--[ Covertly Infiltrating and Monitoring C&C Servers

Presenter
$ getent passwd jfuller
.
├─ name: Jonathan D. Fuller
└── org: Army Cyber Institute
Experience

Jonathan Fuller is a Major in the United States Army and a research scientist for the Army Cyber Institute in the Electrical Engineering and Computer Science Department at the United States Military Academy. He has graduate degrees in Computer Science and Electrical/Computer Engineering. His research interests are cyber attack forensics, IoT security, and malware analysis. His current focus is to combine advanced program analysis techniques to explore malware and identify logic that can be reused for botnet counteraction.

Abstract

Current techniques to monitor botnets towards disruption or takedown are likely to result in inaccurate data gathered about the botnet or be detected by C&C orchestrators. Seeking a covert and scalable solution, we look to an evolving pattern in modern malware that integrates standardized over-permissioned protocols, exposing privileged access to C&C servers. We implement techniques to detect and exploit these protocols from over-permissioned bots toward covert C&C server monitoring. Our empirical study of 200k malware captured since 2006 revealed 62,202 over-permissioned bots (nearly 1 in 3) and 443,905 C&C monitoring capabilities, with a steady increase of over-permissioned protocol use over the last 15 years. Due to their ubiquity, we conclude that even though over-permissioned protocols allow for C&C server infiltration, their efficiency and ease of use continue to make them prevalent in the malware operational landscape.

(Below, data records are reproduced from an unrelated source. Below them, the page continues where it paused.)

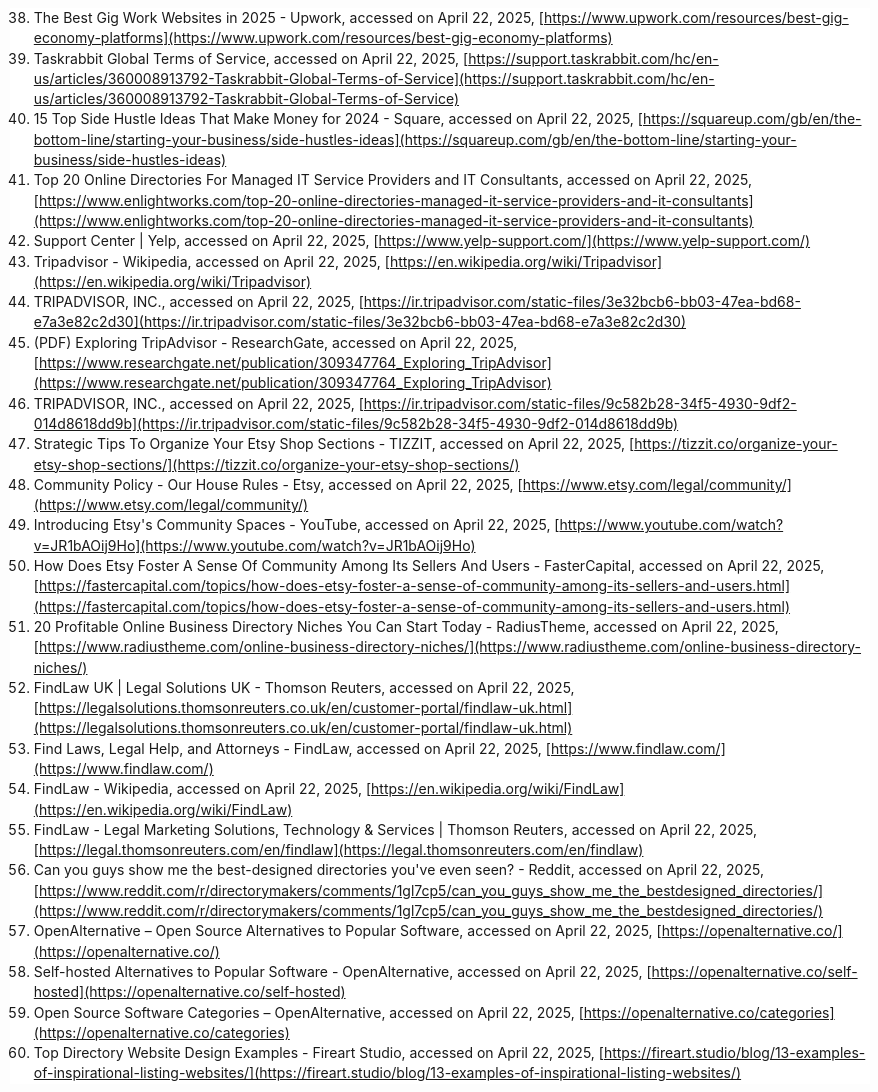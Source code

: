 38. The Best Gig Work Websites in 2025 \- Upwork, accessed on April 22, 2025, [https://www.upwork.com/resources/best-gig-economy-platforms](https://www.upwork.com/resources/best-gig-economy-platforms)
39. Taskrabbit Global Terms of Service, accessed on April 22, 2025, [https://support.taskrabbit.com/hc/en-us/articles/360008913792-Taskrabbit-Global-Terms-of-Service](https://support.taskrabbit.com/hc/en-us/articles/360008913792-Taskrabbit-Global-Terms-of-Service)
40. 15 Top Side Hustle Ideas That Make Money for 2024 \- Square, accessed on April 22, 2025, [https://squareup.com/gb/en/the-bottom-line/starting-your-business/side-hustles-ideas](https://squareup.com/gb/en/the-bottom-line/starting-your-business/side-hustles-ideas)
41. Top 20 Online Directories For Managed IT Service Providers and IT Consultants, accessed on April 22, 2025, [https://www.enlightworks.com/top-20-online-directories-managed-it-service-providers-and-it-consultants](https://www.enlightworks.com/top-20-online-directories-managed-it-service-providers-and-it-consultants)
42. Support Center | Yelp, accessed on April 22, 2025, [https://www.yelp-support.com/](https://www.yelp-support.com/)
43. Tripadvisor \- Wikipedia, accessed on April 22, 2025, [https://en.wikipedia.org/wiki/Tripadvisor](https://en.wikipedia.org/wiki/Tripadvisor)
44. TRIPADVISOR, INC., accessed on April 22, 2025, [https://ir.tripadvisor.com/static-files/3e32bcb6-bb03-47ea-bd68-e7a3e82c2d30](https://ir.tripadvisor.com/static-files/3e32bcb6-bb03-47ea-bd68-e7a3e82c2d30)
45. (PDF) Exploring TripAdvisor \- ResearchGate, accessed on April 22, 2025, [https://www.researchgate.net/publication/309347764_Exploring_TripAdvisor](https://www.researchgate.net/publication/309347764_Exploring_TripAdvisor)
46. TRIPADVISOR, INC., accessed on April 22, 2025, [https://ir.tripadvisor.com/static-files/9c582b28-34f5-4930-9df2-014d8618dd9b](https://ir.tripadvisor.com/static-files/9c582b28-34f5-4930-9df2-014d8618dd9b)
47. Strategic Tips To Organize Your Etsy Shop Sections \- TIZZIT, accessed on April 22, 2025, [https://tizzit.co/organize-your-etsy-shop-sections/](https://tizzit.co/organize-your-etsy-shop-sections/)
48. Community Policy \- Our House Rules \- Etsy, accessed on April 22, 2025, [https://www.etsy.com/legal/community/](https://www.etsy.com/legal/community/)
49. Introducing Etsy's Community Spaces \- YouTube, accessed on April 22, 2025, [https://www.youtube.com/watch?v=JR1bAOij9Ho](https://www.youtube.com/watch?v=JR1bAOij9Ho)
50. How Does Etsy Foster A Sense Of Community Among Its Sellers And Users \- FasterCapital, accessed on April 22, 2025, [https://fastercapital.com/topics/how-does-etsy-foster-a-sense-of-community-among-its-sellers-and-users.html](https://fastercapital.com/topics/how-does-etsy-foster-a-sense-of-community-among-its-sellers-and-users.html)
51. 20 Profitable Online Business Directory Niches You Can Start Today \- RadiusTheme, accessed on April 22, 2025, [https://www.radiustheme.com/online-business-directory-niches/](https://www.radiustheme.com/online-business-directory-niches/)
52. FindLaw UK | Legal Solutions UK \- Thomson Reuters, accessed on April 22, 2025, [https://legalsolutions.thomsonreuters.co.uk/en/customer-portal/findlaw-uk.html](https://legalsolutions.thomsonreuters.co.uk/en/customer-portal/findlaw-uk.html)
53. Find Laws, Legal Help, and Attorneys \- FindLaw, accessed on April 22, 2025, [https://www.findlaw.com/](https://www.findlaw.com/)
54. FindLaw \- Wikipedia, accessed on April 22, 2025, [https://en.wikipedia.org/wiki/FindLaw](https://en.wikipedia.org/wiki/FindLaw)
55. FindLaw \- Legal Marketing Solutions, Technology & Services | Thomson Reuters, accessed on April 22, 2025, [https://legal.thomsonreuters.com/en/findlaw](https://legal.thomsonreuters.com/en/findlaw)
56. Can you guys show me the best-designed directories you've even seen? \- Reddit, accessed on April 22, 2025, [https://www.reddit.com/r/directorymakers/comments/1gl7cp5/can_you_guys_show_me_the_bestdesigned_directories/](https://www.reddit.com/r/directorymakers/comments/1gl7cp5/can_you_guys_show_me_the_bestdesigned_directories/)
57. OpenAlternative – Open Source Alternatives to Popular Software, accessed on April 22, 2025, [https://openalternative.co/](https://openalternative.co/)
58. Self-hosted Alternatives to Popular Software \- OpenAlternative, accessed on April 22, 2025, [https://openalternative.co/self-hosted](https://openalternative.co/self-hosted)
59. Open Source Software Categories – OpenAlternative, accessed on April 22, 2025, [https://openalternative.co/categories](https://openalternative.co/categories)
60. Top Directory Website Design Examples \- Fireart Studio, accessed on April 22, 2025, [https://fireart.studio/blog/13-examples-of-inspirational-listing-websites/](https://fireart.studio/blog/13-examples-of-inspirational-listing-websites/)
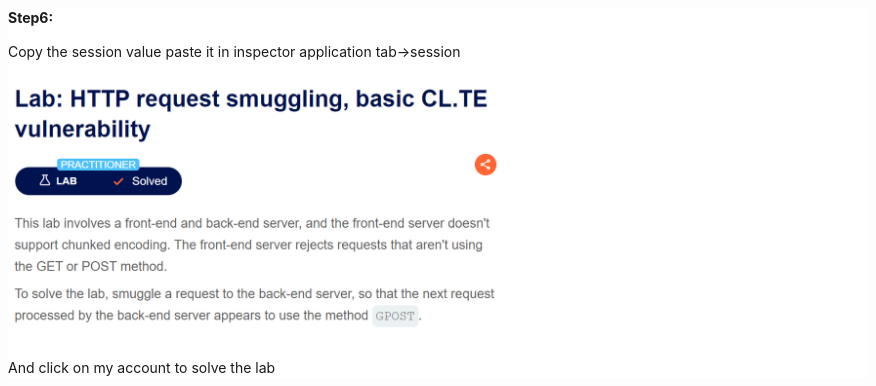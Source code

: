 **Step6:**

Copy the session value paste it in inspector application tab->session

<img src="images/image1.png" alt="third" width="500">

And click on my account to solve the lab
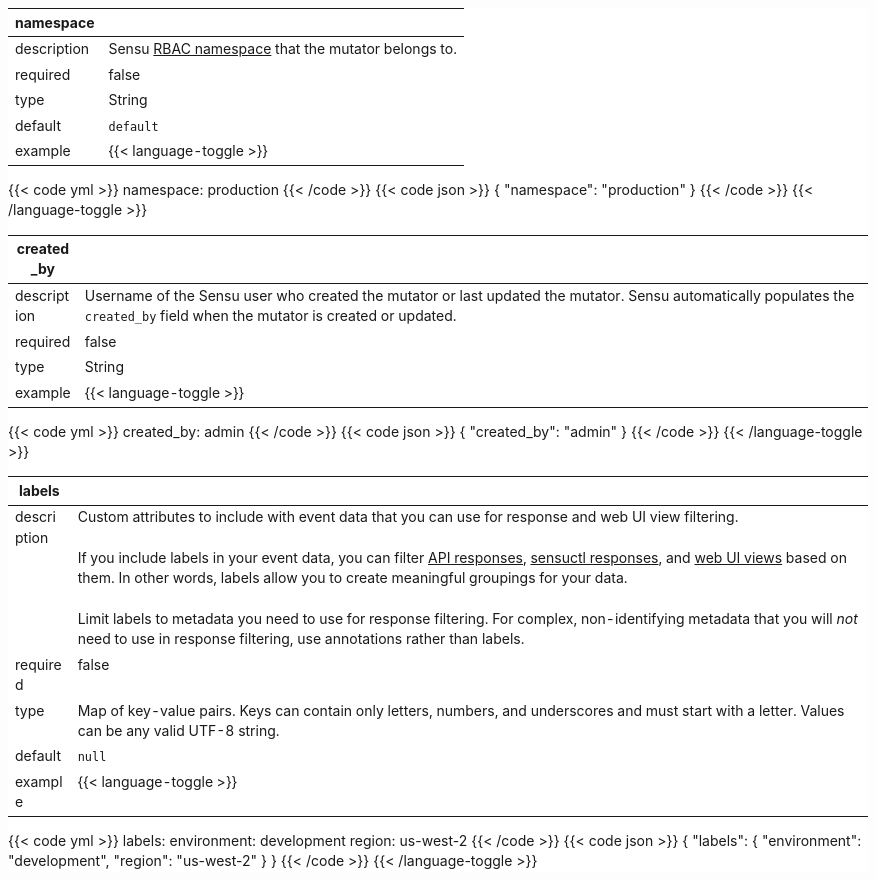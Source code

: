 | namespace  |      |
-------------|------
description  | Sensu [RBAC namespace][3] that the mutator belongs to.
required     | false
type         | String
default      | `default`
example      | {{< language-toggle >}}
{{< code yml >}}
namespace: production
{{< /code >}}
{{< code json >}}
{
  "namespace": "production"
}
{{< /code >}}
{{< /language-toggle >}}

| created_by |      |
-------------|------
description  | Username of the Sensu user who created the mutator or last updated the mutator. Sensu automatically populates the `created_by` field when the mutator is created or updated.
required     | false
type         | String
example      | {{< language-toggle >}}
{{< code yml >}}
created_by: admin
{{< /code >}}
{{< code json >}}
{
  "created_by": "admin"
}
{{< /code >}}
{{< /language-toggle >}}

| labels     |      |
-------------|------
description  | Custom attributes to include with event data that you can use for response and web UI view filtering.<br><br>If you include labels in your event data, you can filter [API responses][8], [sensuctl responses][9], and [web UI views][13] based on them. In other words, labels allow you to create meaningful groupings for your data.<br><br>Limit labels to metadata you need to use for response filtering. For complex, non-identifying metadata that you will *not* need to use in response filtering, use annotations rather than labels.
required     | false
type         | Map of key-value pairs. Keys can contain only letters, numbers, and underscores and must start with a letter. Values can be any valid UTF-8 string.
default      | `null`
example      | {{< language-toggle >}}
{{< code yml >}}
labels:
  environment: development
  region: us-west-2
{{< /code >}}
{{< code json >}}
{
  "labels": {
    "environment": "development",
    "region": "us-west-2"
  }
}
{{< /code >}}
{{< /language-toggle >}}


[1]: ../../../plugins/assets/
[2]: #metadata-attributes
[3]: ../../../operations/control-access/namespaces/
[4]: ../../../plugins/use-assets-to-install-plugins/
[5]: ../../../sensuctl/create-manage-resources/#create-resources
[6]: #spec-attributes
[7]: https://regex101.com/r/zo9mQU/2
[8]: ../../../api#response-filtering
[9]: ../../../sensuctl/filter-responses/
[10]: ../../../operations/manage-secrets/secrets/
[11]: ../../../operations/manage-secrets/secrets-providers/
[12]: ../../observe-filter/filters/
[13]: ../../../web-ui/search#search-for-labels
[14]: ../../../operations/manage-secrets/secrets-management/
[15]: ../../../web-ui/search/
[16]: ../
[17]: ../../../observability-pipeline/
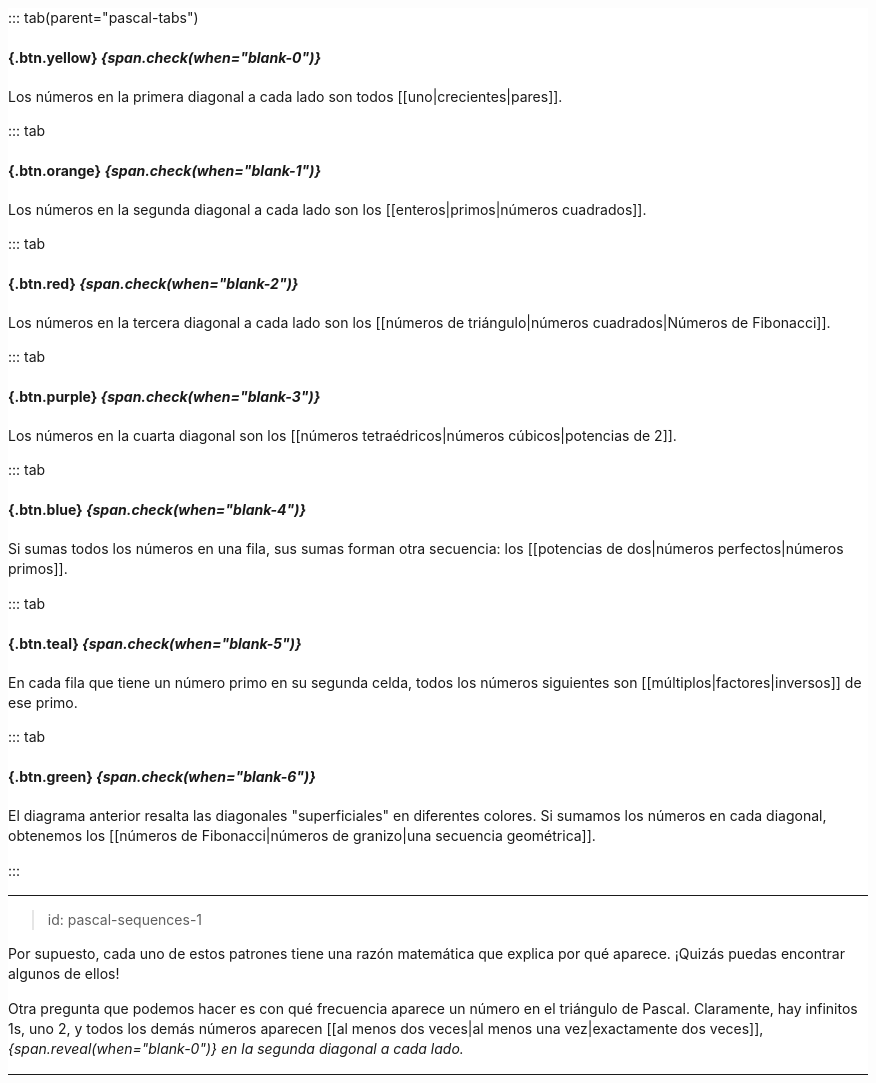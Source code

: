 ::: tab(parent="pascal-tabs")

#### {.btn.yellow} _{span.check(when="blank-0")}_

Los números en la primera diagonal a cada lado son todos [[uno|crecientes|pares]].

::: tab

#### {.btn.orange} _{span.check(when="blank-1")}_

Los números en la segunda diagonal a cada lado son los [[enteros|primos|números cuadrados]].

::: tab

#### {.btn.red} _{span.check(when="blank-2")}_

Los números en la tercera diagonal a cada lado son los [[números de triángulo|números cuadrados|Números de Fibonacci]].

::: tab

#### {.btn.purple} _{span.check(when="blank-3")}_

Los números en la cuarta diagonal son los [[números tetraédricos|números cúbicos|potencias de 2]].

::: tab

#### {.btn.blue} _{span.check(when="blank-4")}_

Si sumas todos los números en una fila, sus sumas forman otra secuencia: los [[potencias de dos|números perfectos|números primos]].

::: tab

#### {.btn.teal} _{span.check(when="blank-5")}_

En cada fila que tiene un número primo en su segunda celda, todos los números siguientes son [[múltiplos|factores|inversos]] de ese primo.

::: tab

#### {.btn.green} _{span.check(when="blank-6")}_

El diagrama anterior resalta las diagonales "superficiales" en diferentes colores. Si sumamos los números en cada diagonal, obtenemos los [[números de Fibonacci|números de granizo|una secuencia geométrica]].

:::

---
> id: pascal-sequences-1

Por supuesto, cada uno de estos patrones tiene una razón matemática que explica por qué aparece. ¡Quizás puedas encontrar algunos de ellos!

Otra pregunta que podemos hacer es con qué frecuencia aparece un número en el triángulo de Pascal. Claramente, hay infinitos 1s, uno 2, y todos los demás números aparecen [[al menos dos veces|al menos una vez|exactamente dos veces]], _{span.reveal(when="blank-0")} en la segunda diagonal a cada lado._

---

This paper presents C3PO, a pipeline that enables our study and empowers incident responders to automatically identify over-permissioned protocols, infiltration vectors to spoof bot-to-C&C communication, and C&C monitoring capabilities that guide covert monitoring post infiltration. Our findings suggest the over-permissioned protocol weakness provides a scalable approach to covertly monitor C&C servers, which is a fundamental enabler of botnet disruptions and takedowns.